■ What you have to do ■
Copy nothing but the lines from the opening of the entries through the line that contains "from mahlo cardinals.", exactly as written. Drop the pictures.

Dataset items
*** Begin section ***

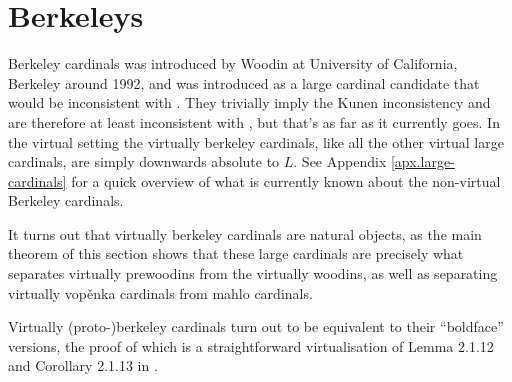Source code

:\documentclass[../../main]{subfiles}
\begin{document}
\section{Berkeleys}

Berkeley cardinals was introduced by Woodin at University of California, Berkeley around 1992, and was introduced as a large cardinal candidate that would be inconsistent with \zf. They trivially imply the Kunen inconsistency and are therefore at least inconsistent with \zfc, but that's as far as it currently goes. In the virtual setting the virtually berkeley cardinals, like all the other virtual large cardinals, are simply downwards absolute to $L$. See Appendix \ref{apx.large-cardinals} for a quick overview of what is currently known about the non-virtual Berkeley cardinals.

\qquad It turns out that virtually berkeley cardinals are natural objects, as the main theorem of this section shows that these large cardinals are precisely what separates virtually prewoodins from the virtually woodins, as well as separating virtually vop\v enka cardinals from mahlo cardinals.


Virtually (proto-)berkeley cardinals turn out to be equivalent to their ``boldface'' versions, the proof of which is a straightforward virtualisation of Lemma 2.1.12 and Corollary 2.1.13 in \cite{Cutolo}.

\end{document}
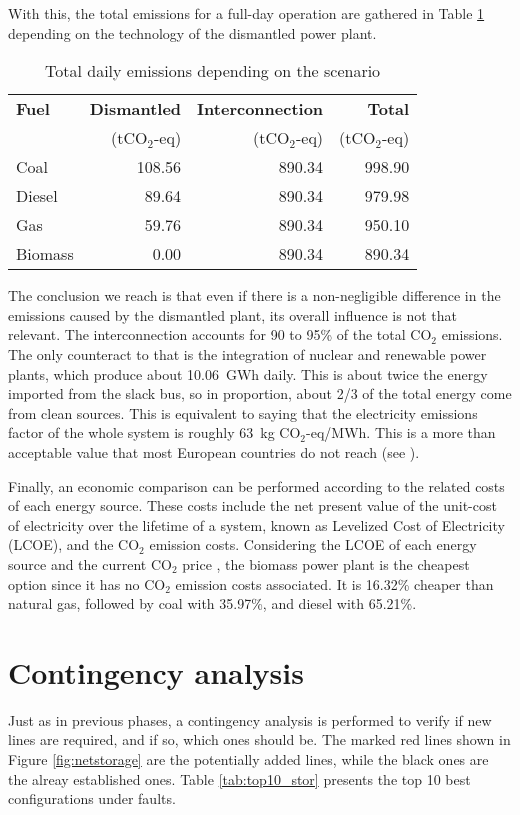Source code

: With this, the total emissions for a full-day operation are gathered in Table \ref{tab:emit} depending on the technology of the dismantled power plant. 

\begin{table}[!htb]\centering
  \begin{tabular}{lrrr}
    \hline
    \textbf{Fuel} & \textbf{Dismantled} & \textbf{Interconnection} & \textbf{Total} \\
    & (tCO$_2$-eq) &  (tCO$_2$-eq)  &  (tCO$_2$-eq) \\
    \hline
    Coal & 108.56 & 890.34 & 998.90 \\
    Diesel & 89.64 & 890.34 & 979.98 \\
    Gas & 59.76 & 890.34 & 950.10 \\
    Biomass & 0.00 & 890.34 & 890.34 \\
    \hline
  \end{tabular}
  \caption{Total daily emissions depending on the scenario}
  \label{tab:emit}
\end{table}
The conclusion we reach is that even if there is a non-negligible difference in the emissions caused by the dismantled plant, its overall influence is not that relevant. The interconnection accounts for 90 to 95\% of the total CO$_2$ emissions. The only counteract to that is the integration of nuclear and renewable power plants, which produce about 10.06~GWh daily. This is about twice the energy imported from the slack bus, so in proportion, about 2/3 of the total energy come from clean sources. This is equivalent to saying that the electricity emissions factor of the whole system is roughly 63~kg CO$_2$-eq/MWh. This is a more than acceptable value that most European countries do not reach (see \cite{co2iea}).

Finally, an economic comparison can be performed according to the related costs of each energy source. These costs include the net present value of the unit-cost of electricity over the lifetime of a system, known as Levelized Cost of Electricity (LCOE), and the CO$_2$ emission costs. Considering the LCOE of each energy source \cite{irena, roussanaly2020techno, freeing, lazard} and the current CO$_2$ price \cite{ember}, the biomass power plant is the cheapest option since it has no CO$_2$ emission costs associated. It is 16.32\% cheaper than natural gas, followed by coal with 35.97\%, and diesel with 65.21\%.

\section{Contingency analysis}
Just as in previous phases, a contingency analysis is performed to verify if new lines are required, and if so, which ones should be. The marked red lines shown in Figure \ref{fig:netstorage} are the potentially added lines, while the black ones are the alreay established ones. Table \ref{tab:top10_stor} presents the top 10 best configurations under faults. 

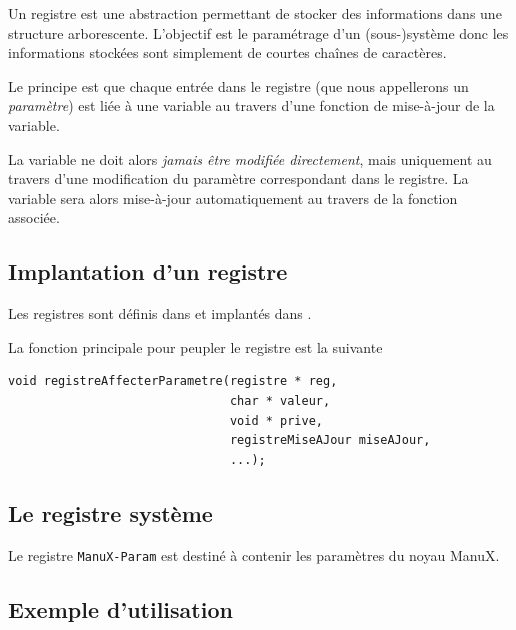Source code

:    Un registre est une abstraction permettant de stocker des
informations dans une structure arborescente. L'objectif est le
paramétrage d'un (sous-)système donc les informations stockées sont
simplement de courtes chaînes de caractères.

   Le principe est que chaque entrée dans le registre (que nous
appellerons un {\em paramètre}) est liée à une variable au travers
d'une fonction de mise-à-jour de la variable.

   La variable ne doit alors {\em jamais être modifiée directement},
mais uniquement au travers d'une modification du paramètre
correspondant dans le registre. La variable sera alors mise-à-jour
automatiquement au travers de la fonction associée.

\subsection{Implantation d'un registre}

   Les registres sont définis dans  et
implantés dans .

La fonction principale pour peupler le registre est la suivante

\begin{lstlisting}
void registreAffecterParametre(registre * reg,
                               char * valeur,
                               void * prive,
                               registreMiseAJour miseAJour,
                               ...);
\end{lstlisting}
   
%
\subsection{Le registre système}

   Le registre {\tt ManuX-Param} est destiné à contenir les paramètres
du noyau ManuX.

%
\subsection{Exemple d'utilisation}


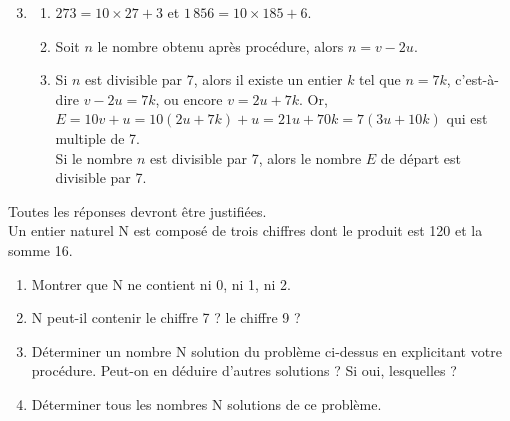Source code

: \begin{corrige}
\begin{enumerate}
      \setcounter{enumi}{2}
      \item       
         \begin{enumerate}
            \item {\blue $273 =10\times27+3$} et {\blue $1\,856 =10\times185+6$.}
            \item Soit $n$ le nombre obtenu après procédure, alors {\blue $n=v-2u$.}
            \item Si $n$ est divisible par 7, alors il existe un entier $k$ tel que $n=7k$, c'est-à-dire $v-2u =7k$, ou encore $v=2u+7k$. Or, $E =10v+u =10(2u+7k)+u =21u+70k =7(3u+10k)$ qui est multiple de 7. \\
               {\blue Si le nombre $n$ est divisible par 7, alors le nombre $E$ de départ est divisible par 7.}
      \end{enumerate}
   \end{enumerate}
\end{corrige}


\bigskip


\begin{exercice}[CRPE 2009 G6] %
   Toutes les réponses devront être justifiées. \\
   Un entier naturel N est composé de trois chiffres dont le produit est 120 et la somme 16.
   \begin{enumerate}
      \item Montrer que N ne contient ni 0, ni 1, ni 2.
      \item N peut-il contenir le chiffre 7 ? le chiffre 9 ?
      \item Déterminer un nombre N solution du problème ci-dessus en explicitant votre procédure. Peut-on en déduire d'autres solutions ? Si oui, lesquelles ?
      \item Déterminer tous les nombres N solutions de ce problème.
   \end{enumerate}
\end{exercice}

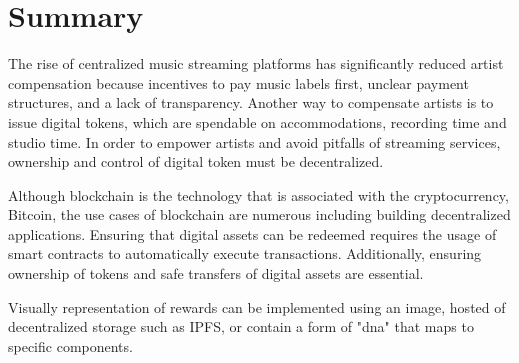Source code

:   \section*{Summary } 
  The rise of centralized music streaming platforms has significantly reduced artist compensation because incentives to pay music labels first, unclear payment structures, and a lack of transparency. Another way to compensate artists is to issue digital tokens, which are spendable on accommodations, recording time and studio time. In order to empower artists and avoid pitfalls of streaming services, ownership and control of digital token must be decentralized. %
   
   Although \gls{blockchain} is the technology that is associated with the cryptocurrency, Bitcoin, the use cases of blockchain are numerous including building decentralized applications. Ensuring that digital assets can be redeemed requires the usage of \glspl{smart contract} to automatically execute transactions. Additionally, ensuring ownership of tokens and safe transfers of digital assets are essential.
   
   Visually representation of rewards can be implemented using an image, hosted of decentralized storage such as IPFS, or contain a form of "dna" that maps to specific components.
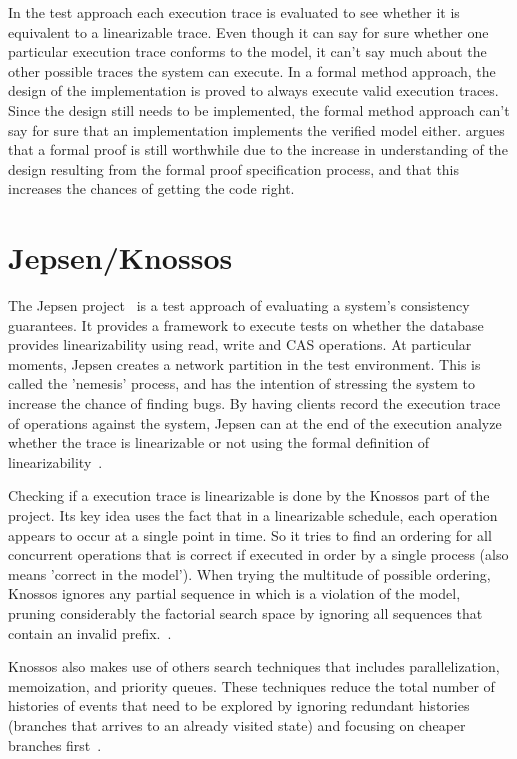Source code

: \documentclass[12pt,conference]{IEEEtran}
\begin{document}
In the test approach each execution trace is evaluated to see whether it is equivalent to a linearizable trace. Even though it can say for sure whether one particular execution trace conforms to the model, it can't say much about the other possible traces the system can execute. In a formal method approach, the design of the implementation is proved to always execute valid execution traces. Since the design still needs to be implemented, the formal method approach can't say for sure that an implementation implements the verified model either. \cite{newcombe2014use} argues that a formal proof is still worthwhile due to the increase in understanding of the design resulting from the formal proof specification process, and that this increases the chances of getting the code right.

\section{Jepsen/Knossos}

The Jepsen project~\cite{jepsenWebsite, jepsenGithubWebsite} is a test approach of evaluating a system's consistency guarantees. It provides a framework to execute tests on whether the database provides linearizability using read, write and CAS operations. At particular moments, Jepsen creates a network partition in the test environment. This is called the 'nemesis' process, and has the intention of stressing the system to increase the chance of finding bugs. By having clients record the execution trace of operations against the system, Jepsen can at the end of the execution analyze whether the trace is linearizable or not using the formal definition of linearizability~\cite{dziuma2013survey}.

Checking if a execution trace is linearizable is done by the Knossos part of the project. Its key idea uses the fact that in a linearizable schedule, each operation appears to occur at a single point in time. So it tries to find an ordering for all concurrent operations that is correct if executed in order by a single process (also means 'correct in the model'). When trying the multitude of possible ordering, Knossos ignores any partial sequence in which is a violation of the model, pruning considerably the factorial search space by ignoring all sequences that contain an invalid prefix.~\cite{knossosPostWebsite}.

Knossos also makes use of others search techniques that includes parallelization, memoization, and priority queues. These techniques reduce the total number of histories of events that need to be explored by ignoring redundant histories (branches that arrives to an already visited state) and focusing on cheaper branches first~\cite{knossosPostWebsite2}.
\end{document}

*** End section ***

■ Answer to this task ■
Source code

:\documentclass[../../main]{subfiles}
\begin{document}
\section{Berkeleys}

Berkeley cardinals was introduced by Woodin at University of California, Berkeley around 1992, and was introduced as a large cardinal candidate that would be inconsistent with \zf. They trivially imply the Kunen inconsistency and are therefore at least inconsistent with \zfc, but that's as far as it currently goes. In the virtual setting the virtually berkeley cardinals, like all the other virtual large cardinals, are simply downwards absolute to $L$. See Appendix \ref{apx.large-cardinals} for a quick overview of what is currently known about the non-virtual Berkeley cardinals.

\qquad It turns out that virtually berkeley cardinals are natural objects, as the main theorem of this section shows that these large cardinals are precisely what separates virtually prewoodins from the virtually woodins, as well as separating virtually vop\v enka cardinals from mahlo cardinals.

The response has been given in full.